Sean Harvey explores the morally entangled territory of language and race in this intellectual history of encounters between whites and Native Americans in the eighteenth and nineteenth centuries. Misunderstandings about the differences between European and indigenous American languages strongly influenced whites’ beliefs about the descent and capabilities of Native Americans, he shows. These beliefs would play an important role in the subjugation of Native peoples as the United States pursued its “manifest destiny” of westward expansion.
Over time, the attempts of whites to communicate with Indians gave rise to theories linking language and race. Scholars maintained that language was a key marker of racial ancestry, inspiring conjectures about the structure of Native American vocal organs and the grammatical organization and inheritability of their languages. A racially inflected discourse of “savage languages” entered the American mainstream and shaped attitudes toward Native Americans, fatefully so when it came to questions of Indian sovereignty and justifications of their forcible removal and confinement to reservations.

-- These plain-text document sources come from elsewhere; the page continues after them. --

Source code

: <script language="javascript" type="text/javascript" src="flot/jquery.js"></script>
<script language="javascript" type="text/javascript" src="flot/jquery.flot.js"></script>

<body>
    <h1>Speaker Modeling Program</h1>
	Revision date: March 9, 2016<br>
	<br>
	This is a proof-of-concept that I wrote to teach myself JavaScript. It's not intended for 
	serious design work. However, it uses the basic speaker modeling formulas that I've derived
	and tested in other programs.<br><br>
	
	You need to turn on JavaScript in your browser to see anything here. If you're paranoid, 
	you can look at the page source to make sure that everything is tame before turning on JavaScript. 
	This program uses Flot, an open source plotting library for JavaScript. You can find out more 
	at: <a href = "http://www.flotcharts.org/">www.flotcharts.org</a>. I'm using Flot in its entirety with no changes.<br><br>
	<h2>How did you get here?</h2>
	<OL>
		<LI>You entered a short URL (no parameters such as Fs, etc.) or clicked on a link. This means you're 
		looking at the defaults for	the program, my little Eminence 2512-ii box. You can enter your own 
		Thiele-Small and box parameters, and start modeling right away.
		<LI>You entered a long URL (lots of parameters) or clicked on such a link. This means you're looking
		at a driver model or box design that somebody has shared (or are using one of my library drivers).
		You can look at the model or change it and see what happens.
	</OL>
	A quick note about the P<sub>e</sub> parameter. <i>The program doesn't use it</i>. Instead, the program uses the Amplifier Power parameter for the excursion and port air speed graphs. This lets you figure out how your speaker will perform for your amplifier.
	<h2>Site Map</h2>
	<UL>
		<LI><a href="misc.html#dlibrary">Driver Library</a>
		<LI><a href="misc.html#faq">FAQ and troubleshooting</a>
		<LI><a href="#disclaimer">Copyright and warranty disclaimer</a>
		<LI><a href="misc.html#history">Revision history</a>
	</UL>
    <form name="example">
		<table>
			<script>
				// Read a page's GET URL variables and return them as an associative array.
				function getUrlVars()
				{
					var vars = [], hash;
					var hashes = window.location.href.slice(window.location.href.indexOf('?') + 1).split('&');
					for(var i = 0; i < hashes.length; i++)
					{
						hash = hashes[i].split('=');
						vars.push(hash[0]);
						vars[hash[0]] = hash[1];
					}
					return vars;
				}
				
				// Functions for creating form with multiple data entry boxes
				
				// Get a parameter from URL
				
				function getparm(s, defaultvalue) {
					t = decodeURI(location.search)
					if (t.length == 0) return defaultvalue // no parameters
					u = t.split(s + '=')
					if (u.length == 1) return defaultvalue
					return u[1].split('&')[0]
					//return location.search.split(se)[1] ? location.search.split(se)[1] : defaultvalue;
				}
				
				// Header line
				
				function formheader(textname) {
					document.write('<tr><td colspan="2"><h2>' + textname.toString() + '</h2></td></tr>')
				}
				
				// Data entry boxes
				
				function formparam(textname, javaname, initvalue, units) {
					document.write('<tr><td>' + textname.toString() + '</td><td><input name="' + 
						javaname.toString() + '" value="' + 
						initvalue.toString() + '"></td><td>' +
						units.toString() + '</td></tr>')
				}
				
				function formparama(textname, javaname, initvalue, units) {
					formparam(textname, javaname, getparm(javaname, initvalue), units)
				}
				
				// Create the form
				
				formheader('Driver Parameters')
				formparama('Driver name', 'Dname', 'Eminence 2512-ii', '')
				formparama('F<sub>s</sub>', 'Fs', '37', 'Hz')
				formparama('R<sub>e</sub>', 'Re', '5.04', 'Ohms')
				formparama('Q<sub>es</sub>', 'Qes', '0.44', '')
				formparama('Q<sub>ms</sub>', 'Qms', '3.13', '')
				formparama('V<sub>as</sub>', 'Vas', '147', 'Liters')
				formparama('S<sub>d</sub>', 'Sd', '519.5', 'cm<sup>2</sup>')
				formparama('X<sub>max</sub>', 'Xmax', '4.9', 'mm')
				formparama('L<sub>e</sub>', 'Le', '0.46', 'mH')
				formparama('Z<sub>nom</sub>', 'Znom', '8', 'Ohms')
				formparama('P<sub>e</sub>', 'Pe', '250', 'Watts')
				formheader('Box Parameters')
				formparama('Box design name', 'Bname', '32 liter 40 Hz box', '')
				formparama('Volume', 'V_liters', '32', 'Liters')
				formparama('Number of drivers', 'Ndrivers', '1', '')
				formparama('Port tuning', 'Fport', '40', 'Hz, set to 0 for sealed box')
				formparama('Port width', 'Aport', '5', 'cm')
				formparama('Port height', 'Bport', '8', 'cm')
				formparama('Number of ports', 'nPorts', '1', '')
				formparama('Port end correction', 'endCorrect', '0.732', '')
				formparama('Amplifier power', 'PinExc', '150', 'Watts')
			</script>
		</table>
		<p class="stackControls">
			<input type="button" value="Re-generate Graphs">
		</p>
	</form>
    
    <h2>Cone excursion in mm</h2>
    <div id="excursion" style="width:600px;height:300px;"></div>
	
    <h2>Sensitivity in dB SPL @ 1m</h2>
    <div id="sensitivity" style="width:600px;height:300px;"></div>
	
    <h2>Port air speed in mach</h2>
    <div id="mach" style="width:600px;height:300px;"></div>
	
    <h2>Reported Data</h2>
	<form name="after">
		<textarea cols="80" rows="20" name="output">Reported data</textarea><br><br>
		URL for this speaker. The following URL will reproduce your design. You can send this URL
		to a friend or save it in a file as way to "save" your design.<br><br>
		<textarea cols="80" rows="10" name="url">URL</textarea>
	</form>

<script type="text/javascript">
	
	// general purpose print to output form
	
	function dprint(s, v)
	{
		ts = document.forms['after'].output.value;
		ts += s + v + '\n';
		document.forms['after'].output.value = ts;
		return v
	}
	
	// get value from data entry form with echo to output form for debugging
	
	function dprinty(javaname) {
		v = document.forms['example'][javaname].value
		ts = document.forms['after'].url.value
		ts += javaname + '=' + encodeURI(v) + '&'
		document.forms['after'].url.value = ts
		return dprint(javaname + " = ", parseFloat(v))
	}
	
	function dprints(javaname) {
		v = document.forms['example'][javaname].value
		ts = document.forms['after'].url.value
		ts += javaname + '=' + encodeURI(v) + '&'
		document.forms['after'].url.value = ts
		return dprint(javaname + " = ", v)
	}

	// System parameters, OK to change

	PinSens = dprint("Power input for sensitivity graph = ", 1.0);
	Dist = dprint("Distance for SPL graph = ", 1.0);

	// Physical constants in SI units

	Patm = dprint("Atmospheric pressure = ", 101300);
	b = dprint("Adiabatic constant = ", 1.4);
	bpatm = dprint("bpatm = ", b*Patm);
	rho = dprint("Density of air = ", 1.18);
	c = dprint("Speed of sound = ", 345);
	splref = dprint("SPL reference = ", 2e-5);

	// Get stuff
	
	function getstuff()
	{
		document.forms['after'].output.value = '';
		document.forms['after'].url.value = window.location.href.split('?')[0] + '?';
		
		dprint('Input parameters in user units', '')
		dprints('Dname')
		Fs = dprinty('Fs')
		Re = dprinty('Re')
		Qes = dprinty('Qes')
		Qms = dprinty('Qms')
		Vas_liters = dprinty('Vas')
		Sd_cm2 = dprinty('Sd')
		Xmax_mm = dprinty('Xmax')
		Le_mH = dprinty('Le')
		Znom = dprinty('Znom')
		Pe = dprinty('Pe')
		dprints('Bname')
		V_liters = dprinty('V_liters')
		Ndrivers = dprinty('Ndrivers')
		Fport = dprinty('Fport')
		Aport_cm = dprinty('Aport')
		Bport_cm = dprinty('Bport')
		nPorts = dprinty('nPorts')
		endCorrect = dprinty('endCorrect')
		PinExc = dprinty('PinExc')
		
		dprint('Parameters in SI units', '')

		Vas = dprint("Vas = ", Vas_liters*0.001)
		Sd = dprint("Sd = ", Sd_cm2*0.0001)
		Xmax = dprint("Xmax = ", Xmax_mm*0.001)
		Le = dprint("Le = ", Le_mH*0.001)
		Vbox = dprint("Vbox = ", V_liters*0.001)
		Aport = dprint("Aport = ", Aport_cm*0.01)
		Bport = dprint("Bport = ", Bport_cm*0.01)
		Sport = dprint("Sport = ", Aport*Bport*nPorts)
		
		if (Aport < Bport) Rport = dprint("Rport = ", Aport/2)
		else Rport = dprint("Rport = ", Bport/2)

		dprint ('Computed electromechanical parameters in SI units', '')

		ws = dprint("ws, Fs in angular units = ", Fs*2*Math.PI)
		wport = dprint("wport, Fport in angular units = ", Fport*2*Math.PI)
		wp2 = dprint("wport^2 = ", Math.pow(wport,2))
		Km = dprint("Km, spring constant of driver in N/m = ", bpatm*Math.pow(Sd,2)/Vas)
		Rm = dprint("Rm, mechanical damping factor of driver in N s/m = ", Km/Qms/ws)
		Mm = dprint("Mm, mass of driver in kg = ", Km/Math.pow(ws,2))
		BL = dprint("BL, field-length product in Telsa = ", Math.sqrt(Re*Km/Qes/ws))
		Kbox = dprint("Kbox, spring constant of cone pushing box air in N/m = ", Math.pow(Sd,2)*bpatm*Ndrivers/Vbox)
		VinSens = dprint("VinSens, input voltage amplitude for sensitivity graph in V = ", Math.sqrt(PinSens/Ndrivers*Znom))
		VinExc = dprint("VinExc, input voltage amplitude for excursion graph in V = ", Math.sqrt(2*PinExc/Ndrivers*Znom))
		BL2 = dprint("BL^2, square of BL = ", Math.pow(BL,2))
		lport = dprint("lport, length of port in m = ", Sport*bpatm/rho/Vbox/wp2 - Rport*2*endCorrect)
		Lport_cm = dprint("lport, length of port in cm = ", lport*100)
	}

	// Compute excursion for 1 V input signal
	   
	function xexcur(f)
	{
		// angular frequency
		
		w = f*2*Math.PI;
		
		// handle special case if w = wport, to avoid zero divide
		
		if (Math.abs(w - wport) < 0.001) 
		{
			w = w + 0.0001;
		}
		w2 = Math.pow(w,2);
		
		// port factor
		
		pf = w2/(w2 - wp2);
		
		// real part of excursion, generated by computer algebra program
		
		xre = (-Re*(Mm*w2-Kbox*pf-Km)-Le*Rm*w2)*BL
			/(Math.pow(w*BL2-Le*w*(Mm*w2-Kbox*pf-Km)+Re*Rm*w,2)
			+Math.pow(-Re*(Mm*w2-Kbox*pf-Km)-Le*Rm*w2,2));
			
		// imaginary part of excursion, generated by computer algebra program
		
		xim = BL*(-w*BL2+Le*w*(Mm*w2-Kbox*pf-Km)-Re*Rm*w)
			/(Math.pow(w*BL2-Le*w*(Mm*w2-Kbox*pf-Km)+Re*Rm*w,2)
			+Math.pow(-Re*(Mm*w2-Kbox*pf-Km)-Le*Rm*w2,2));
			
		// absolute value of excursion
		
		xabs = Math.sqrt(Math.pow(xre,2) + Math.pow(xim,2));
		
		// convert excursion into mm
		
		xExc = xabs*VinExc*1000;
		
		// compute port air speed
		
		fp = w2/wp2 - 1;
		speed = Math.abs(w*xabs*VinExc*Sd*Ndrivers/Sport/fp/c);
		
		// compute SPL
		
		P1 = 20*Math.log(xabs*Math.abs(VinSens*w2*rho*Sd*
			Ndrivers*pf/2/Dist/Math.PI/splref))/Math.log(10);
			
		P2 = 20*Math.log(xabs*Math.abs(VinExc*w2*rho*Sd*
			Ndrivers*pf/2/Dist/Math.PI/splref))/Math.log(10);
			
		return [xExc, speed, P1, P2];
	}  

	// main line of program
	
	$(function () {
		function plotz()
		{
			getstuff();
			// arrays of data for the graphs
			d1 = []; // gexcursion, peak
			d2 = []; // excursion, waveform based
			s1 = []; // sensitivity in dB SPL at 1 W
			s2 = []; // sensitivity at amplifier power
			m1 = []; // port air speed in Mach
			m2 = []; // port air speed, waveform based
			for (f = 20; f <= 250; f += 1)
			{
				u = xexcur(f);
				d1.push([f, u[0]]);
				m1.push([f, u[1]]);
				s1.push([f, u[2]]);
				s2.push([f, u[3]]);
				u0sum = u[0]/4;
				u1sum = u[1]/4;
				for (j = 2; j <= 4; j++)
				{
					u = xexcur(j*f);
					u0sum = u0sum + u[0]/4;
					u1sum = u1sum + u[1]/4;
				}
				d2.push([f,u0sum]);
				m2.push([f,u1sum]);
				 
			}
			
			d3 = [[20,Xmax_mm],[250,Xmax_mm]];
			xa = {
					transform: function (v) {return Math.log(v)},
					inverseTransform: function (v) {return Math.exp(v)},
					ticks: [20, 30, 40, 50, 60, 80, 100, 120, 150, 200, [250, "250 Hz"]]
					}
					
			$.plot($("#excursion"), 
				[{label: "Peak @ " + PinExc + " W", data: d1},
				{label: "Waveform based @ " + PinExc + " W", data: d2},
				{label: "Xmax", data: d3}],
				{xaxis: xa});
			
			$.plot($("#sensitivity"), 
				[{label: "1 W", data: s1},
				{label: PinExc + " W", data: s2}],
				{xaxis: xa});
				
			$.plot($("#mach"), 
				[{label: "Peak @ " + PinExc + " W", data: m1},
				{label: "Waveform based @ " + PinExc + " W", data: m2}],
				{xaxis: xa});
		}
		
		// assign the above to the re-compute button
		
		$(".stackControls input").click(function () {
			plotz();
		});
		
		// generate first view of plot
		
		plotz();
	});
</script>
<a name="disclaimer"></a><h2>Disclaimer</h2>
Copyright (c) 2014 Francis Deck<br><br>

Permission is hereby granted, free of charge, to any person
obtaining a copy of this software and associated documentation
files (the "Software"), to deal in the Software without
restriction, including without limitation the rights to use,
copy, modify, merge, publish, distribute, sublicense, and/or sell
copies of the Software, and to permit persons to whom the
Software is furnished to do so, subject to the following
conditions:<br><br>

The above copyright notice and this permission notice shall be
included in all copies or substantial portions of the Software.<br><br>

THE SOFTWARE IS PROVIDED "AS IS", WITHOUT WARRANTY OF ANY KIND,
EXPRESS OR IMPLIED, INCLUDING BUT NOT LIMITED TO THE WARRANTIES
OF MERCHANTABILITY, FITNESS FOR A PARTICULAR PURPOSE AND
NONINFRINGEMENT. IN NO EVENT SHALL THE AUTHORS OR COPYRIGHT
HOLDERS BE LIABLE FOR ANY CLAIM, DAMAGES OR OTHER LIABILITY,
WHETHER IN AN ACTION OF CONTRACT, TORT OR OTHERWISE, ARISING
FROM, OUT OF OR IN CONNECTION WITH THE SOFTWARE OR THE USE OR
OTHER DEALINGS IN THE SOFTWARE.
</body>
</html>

By the mid-nineteenth century, scientific efforts were under way to record the sounds and translate the concepts of Native American languages and to classify them into families. New discoveries by ethnologists and philologists revealed a degree of cultural divergence among speakers of related languages that was incompatible with prevailing notions of race. It became clear that language and race were not essentially connected. Yet theories of a linguistically shaped “Indian mind” continued to inform the U.S. government’s efforts to extinguish Native languages for years to come.